When it pertains to estate planning, it’s vital for both you and your lawyer to understand how your property is entitled. Knowing how you own your property has an effect on what estate planning techniques you utilize– and whether or not your estate plan is even reliable. Here are the standard classifications of property ownership:

Joint Ownership
Joint ownership consists of property that’s held as Joint Tenants With Rights of Survivorship, and property that’s held as Occupants in Common. It’s important to understand the distinction in between these two kinds of joint property, because they’re treated entirely differently when it concerns estate planning and probate.
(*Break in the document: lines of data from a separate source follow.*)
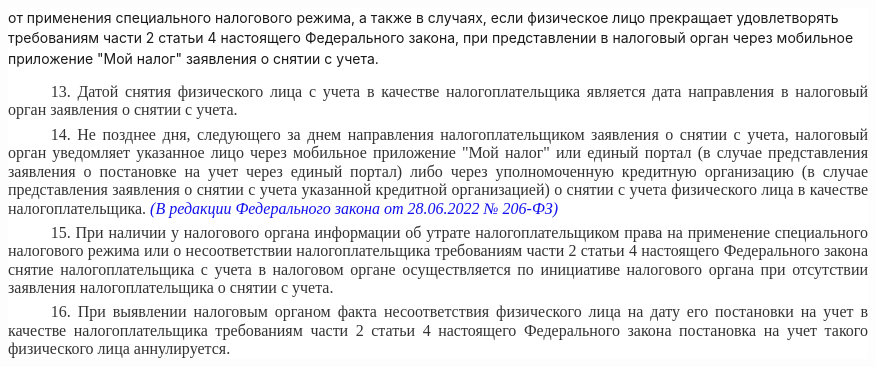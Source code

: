 от применения специального налогового
режима, а также в случаях, если физическое
лицо прекращает удовлетворять требованиям
части 2 статьи 4 настоящего Федерального
закона, при представлении в налоговый
орган через мобильное приложение &quot;Мой
налог&quot; заявления о снятии с учета.</font></font></font></p>
<p lang="en-US" align="justify" style="line-height: 125%; page-break-inside: auto; orphans: 2; widows: 2; text-indent: 1.13cm; margin-top: 0.15cm; margin-bottom: 0.15cm; border: none; padding: 0cm; page-break-after: auto">
<font color="#333333"><font face="Times New Roman, serif"><font size="3" style="font-size: 12pt">13.&nbsp;Датой
снятия физического лица с учета в
качестве налогоплательщика является
дата направления в налоговый орган
заявления о снятии с учета.</font></font></font></p>
<p lang="en-US" align="justify" style="line-height: 125%; page-break-inside: auto; orphans: 2; widows: 2; text-indent: 1.13cm; margin-top: 0.15cm; margin-bottom: 0.15cm; border: none; padding: 0cm; page-break-after: auto">
<font color="#333333"><font face="Times New Roman, serif"><font size="3" style="font-size: 12pt">14.&nbsp;Не
позднее дня, следующего за днем направления
налогоплательщиком заявления о снятии
с учета, налоговый орган уведомляет
указанное лицо через мобильное приложение
&quot;Мой налог&quot; или единый портал (в
случае представления заявления о
постановке на учет через единый портал)
либо через уполномоченную кредитную
организацию (в случае представления
заявления о снятии с учета указанной
кредитной организацией) о снятии с учета
физического лица в качестве
налогоплательщика.</font></font></font><font color="#1111ee"><i><span style="text-decoration: none"><font face="Times New Roman, serif"><font size="3" style="font-size: 12pt">&nbsp;(В
редакции Федерального закона
от&nbsp;28.06.2022&nbsp;№&nbsp;206-ФЗ)</font></font></span></i></font></p>
<p lang="en-US" align="justify" style="line-height: 125%; page-break-inside: auto; orphans: 2; widows: 2; text-indent: 1.13cm; margin-top: 0.15cm; margin-bottom: 0.15cm; border: none; padding: 0cm; page-break-after: auto">
<font color="#333333"><font face="Times New Roman, serif"><font size="3" style="font-size: 12pt">15.&nbsp;При
наличии у налогового органа информации
об утрате налогоплательщиком права на
применение специального налогового
режима или о несоответствии налогоплательщика
требованиям части 2 статьи 4 настоящего
Федерального закона снятие налогоплательщика
с учета в налоговом органе осуществляется
по инициативе налогового органа при
отсутствии заявления налогоплательщика
о снятии с учета.</font></font></font></p>
<p lang="en-US" align="justify" style="line-height: 125%; page-break-inside: auto; orphans: 2; widows: 2; text-indent: 1.13cm; margin-top: 0.15cm; margin-bottom: 0.15cm; border: none; padding: 0cm; page-break-after: auto">
<font color="#333333"><font face="Times New Roman, serif"><font size="3" style="font-size: 12pt">16.&nbsp;При
выявлении налоговым органом факта
несоответствия физического лица на
дату его постановки на учет в качестве
налогоплательщика требованиям части
2 статьи 4 настоящего Федерального закона
постановка на учет такого физического
лица аннулируется.</font></font></font></p>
Joint Renters with Rights of Survivorship
When you own property as Joint Tenants With Rights of Survivorship– a home, for example, or a bank account– and you pass away, the entire property passes to the enduring owner outside of the probate process. This is fantastic news if it’s what you intend to have occur.

But state you own a home with Jane as joint renters, and you desire the home to go to Sue when you die? If you do not comprehend how your property is entitled, you may just compose a will that says you desire your home to go to Sue. This won’t work, since your will has no impact on property that’s titled as Joint Tenants With Rights of Survivorship. The will only controls the probate process, and the home passes outside of probate. So, it’s important that both you and your attorney know how your property is titled.
Tenants in Common

What if you and Jane own a house together as Renters In Common? Then you each own an interest in your house, and when you pass away, your share of your home is treated like individual property. If you have a will, the will controls who gets your share of the house. If you have no will, then the state intestacy statute controls who gets your share of the house.
Title by Contract

Some kinds of property are owned by you, however you’ve offered your recipients a right to the property through agreement. Examples consist of life insurance policies, payable on death accounts, annuities and pension. When you have actually designated a recipient to get this kind of property, then, upon your death, the property passes to your beneficiary outside of the probate property.
Again, your will has no effect on this type of property. Especially if you’re recently divorced, it’s essential to review your beneficiary designations in addition to altering your will, to make sure you do not unintentionally leave your ex-spouse an inheritance.

Individual Ownership
Property that’s titled solely in your name, without a recipient designation, is your specific property. When you die, this property will undergo probate and is controlled by your will, if you have one.

In order to prevent probate, you may consider transferring your specific property into a Revocable Living Trust.